■ THE TASK ■
Could all of the entries be written out exactly, with any pictures omitted?

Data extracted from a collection
★ ★ ★
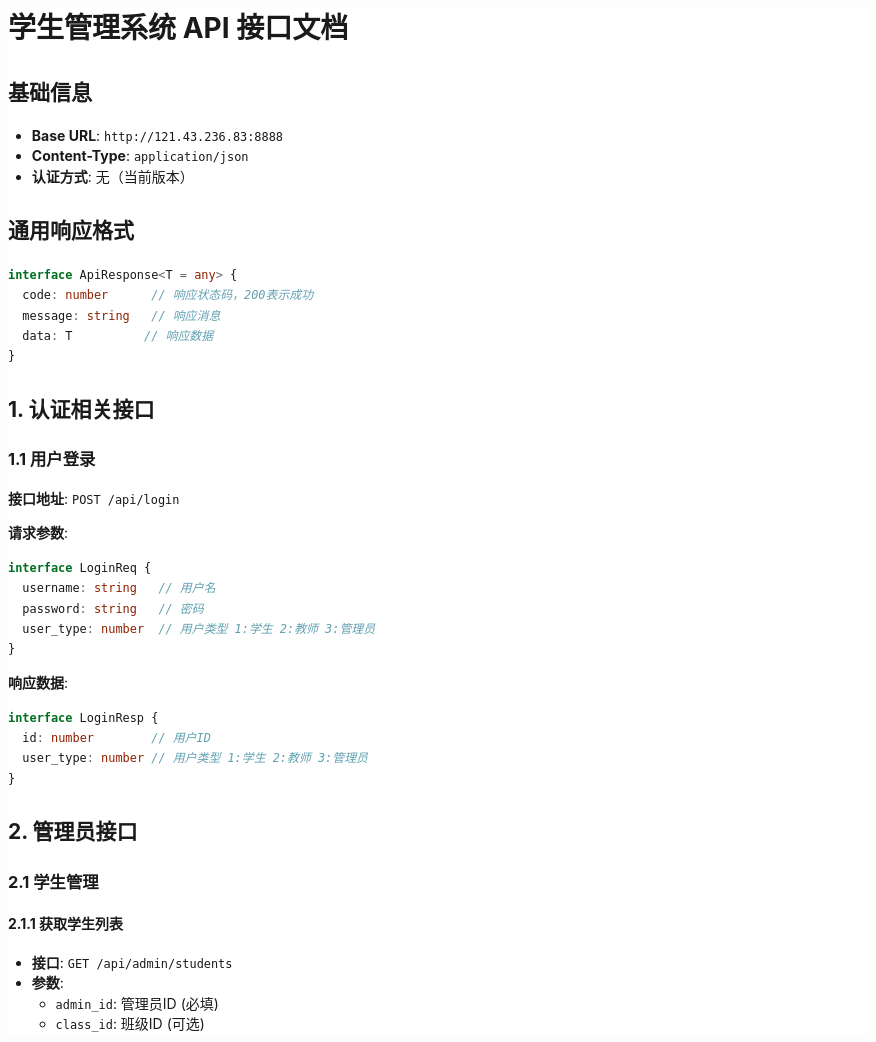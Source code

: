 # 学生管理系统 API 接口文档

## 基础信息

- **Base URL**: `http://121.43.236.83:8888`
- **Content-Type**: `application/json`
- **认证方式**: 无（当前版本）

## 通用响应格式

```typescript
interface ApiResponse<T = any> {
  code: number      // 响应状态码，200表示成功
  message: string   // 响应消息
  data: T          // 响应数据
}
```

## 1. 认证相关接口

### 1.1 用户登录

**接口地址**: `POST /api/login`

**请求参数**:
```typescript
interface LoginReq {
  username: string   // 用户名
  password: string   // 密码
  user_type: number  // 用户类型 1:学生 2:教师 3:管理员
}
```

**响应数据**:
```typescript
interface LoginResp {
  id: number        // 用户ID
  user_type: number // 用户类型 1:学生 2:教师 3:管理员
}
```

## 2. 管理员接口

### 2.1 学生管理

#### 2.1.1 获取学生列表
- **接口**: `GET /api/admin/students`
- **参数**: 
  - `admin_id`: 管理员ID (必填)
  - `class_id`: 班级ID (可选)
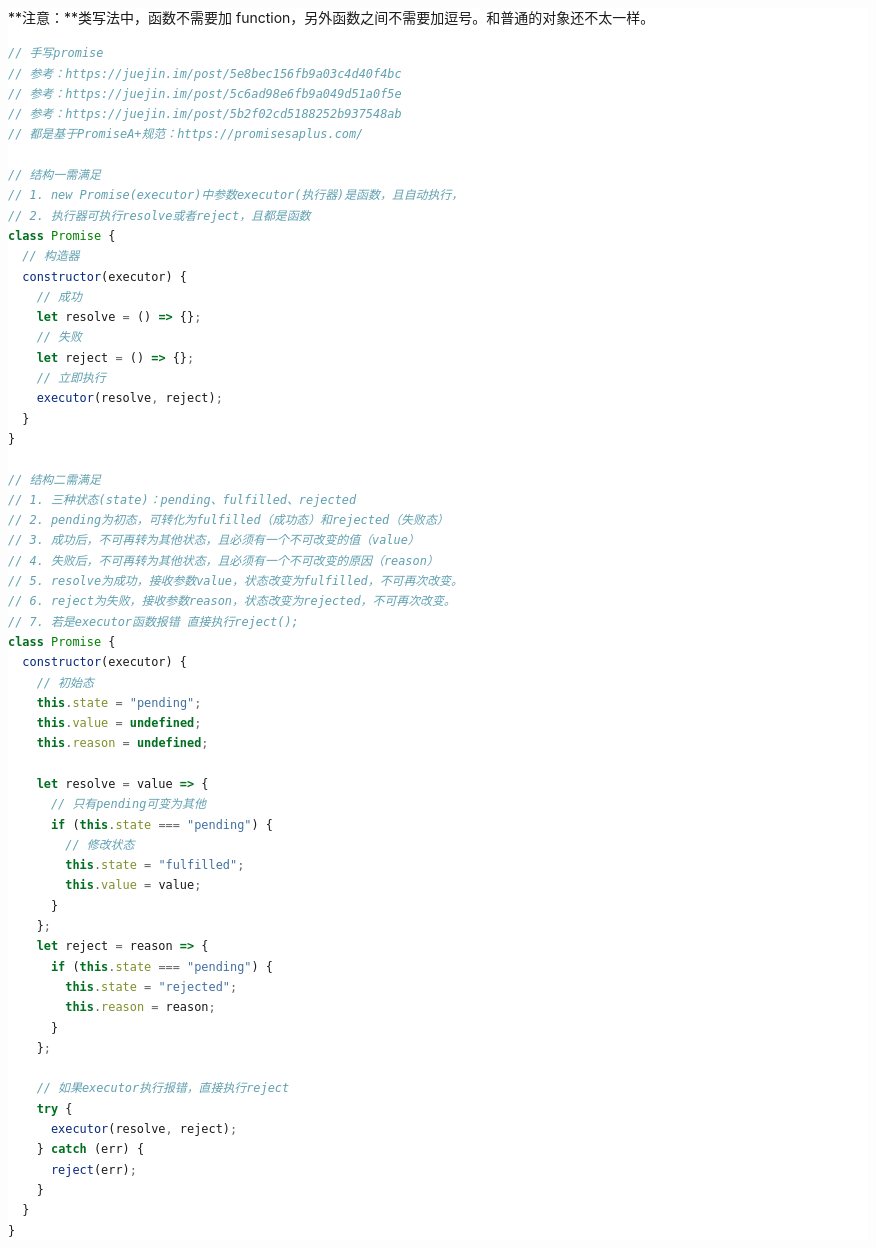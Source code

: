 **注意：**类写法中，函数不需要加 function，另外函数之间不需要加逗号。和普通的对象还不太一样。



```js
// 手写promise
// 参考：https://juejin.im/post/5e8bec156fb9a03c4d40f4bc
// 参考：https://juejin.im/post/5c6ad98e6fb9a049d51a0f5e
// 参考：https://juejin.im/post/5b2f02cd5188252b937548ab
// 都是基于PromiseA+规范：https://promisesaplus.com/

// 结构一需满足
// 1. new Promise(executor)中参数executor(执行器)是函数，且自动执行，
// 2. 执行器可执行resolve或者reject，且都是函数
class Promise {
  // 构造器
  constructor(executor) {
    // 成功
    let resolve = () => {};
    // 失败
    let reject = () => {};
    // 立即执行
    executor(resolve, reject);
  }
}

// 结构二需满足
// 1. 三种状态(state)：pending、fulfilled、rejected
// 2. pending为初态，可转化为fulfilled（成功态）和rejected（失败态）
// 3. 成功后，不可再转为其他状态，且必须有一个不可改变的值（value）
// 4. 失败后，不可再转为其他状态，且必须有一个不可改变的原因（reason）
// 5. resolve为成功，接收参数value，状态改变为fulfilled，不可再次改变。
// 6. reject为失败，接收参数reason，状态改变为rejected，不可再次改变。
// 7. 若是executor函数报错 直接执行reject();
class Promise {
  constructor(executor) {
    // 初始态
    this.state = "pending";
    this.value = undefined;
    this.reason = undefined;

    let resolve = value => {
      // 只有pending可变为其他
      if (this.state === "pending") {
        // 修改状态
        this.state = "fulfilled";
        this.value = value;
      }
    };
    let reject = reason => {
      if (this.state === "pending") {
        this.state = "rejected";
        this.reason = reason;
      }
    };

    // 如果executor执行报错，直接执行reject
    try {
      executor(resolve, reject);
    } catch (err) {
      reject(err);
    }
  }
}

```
★ ★ ★
■ YOUR RESPONSE ■
Source code

: # 学生管理系统 API 接口文档

## 基础信息

- **Base URL**: `http://121.43.236.83:8888`
- **Content-Type**: `application/json`
- **认证方式**: 无（当前版本）

## 通用响应格式

```typescript
interface ApiResponse<T = any> {
  code: number      // 响应状态码，200表示成功
  message: string   // 响应消息
  data: T          // 响应数据
}
```

## 1. 认证相关接口

### 1.1 用户登录

**接口地址**: `POST /api/login`

**请求参数**:
```typescript
interface LoginReq {
  username: string   // 用户名
  password: string   // 密码
  user_type: number  // 用户类型 1:学生 2:教师 3:管理员
}
```

**响应数据**:
```typescript
interface LoginResp {
  id: number        // 用户ID
  user_type: number // 用户类型 1:学生 2:教师 3:管理员
}
```

## 2. 管理员接口

### 2.1 学生管理

#### 2.1.1 获取学生列表
- **接口**: `GET /api/admin/students`
- **参数**: 
  - `admin_id`: 管理员ID (必填)
  - `class_id`: 班级ID (可选)
Source code

: **注意：**类写法中，函数不需要加 function，另外函数之间不需要加逗号。和普通的对象还不太一样。



```js
// 手写promise
// 参考：https://juejin.im/post/5e8bec156fb9a03c4d40f4bc
// 参考：https://juejin.im/post/5c6ad98e6fb9a049d51a0f5e
// 参考：https://juejin.im/post/5b2f02cd5188252b937548ab
// 都是基于PromiseA+规范：https://promisesaplus.com/

// 结构一需满足
// 1. new Promise(executor)中参数executor(执行器)是函数，且自动执行，
// 2. 执行器可执行resolve或者reject，且都是函数
class Promise {
  // 构造器
  constructor(executor) {
    // 成功
    let resolve = () => {};
    // 失败
    let reject = () => {};
    // 立即执行
    executor(resolve, reject);
  }
}

// 结构二需满足
// 1. 三种状态(state)：pending、fulfilled、rejected
// 2. pending为初态，可转化为fulfilled（成功态）和rejected（失败态）
// 3. 成功后，不可再转为其他状态，且必须有一个不可改变的值（value）
// 4. 失败后，不可再转为其他状态，且必须有一个不可改变的原因（reason）
// 5. resolve为成功，接收参数value，状态改变为fulfilled，不可再次改变。
// 6. reject为失败，接收参数reason，状态改变为rejected，不可再次改变。
// 7. 若是executor函数报错 直接执行reject();
class Promise {
  constructor(executor) {
    // 初始态
    this.state = "pending";
    this.value = undefined;
    this.reason = undefined;

    let resolve = value => {
      // 只有pending可变为其他
      if (this.state === "pending") {
        // 修改状态
        this.state = "fulfilled";
        this.value = value;
      }
    };
    let reject = reason => {
      if (this.state === "pending") {
        this.state = "rejected";
        this.reason = reason;
      }
    };

    // 如果executor执行报错，直接执行reject
    try {
      executor(resolve, reject);
    } catch (err) {
      reject(err);
    }
  }
}

```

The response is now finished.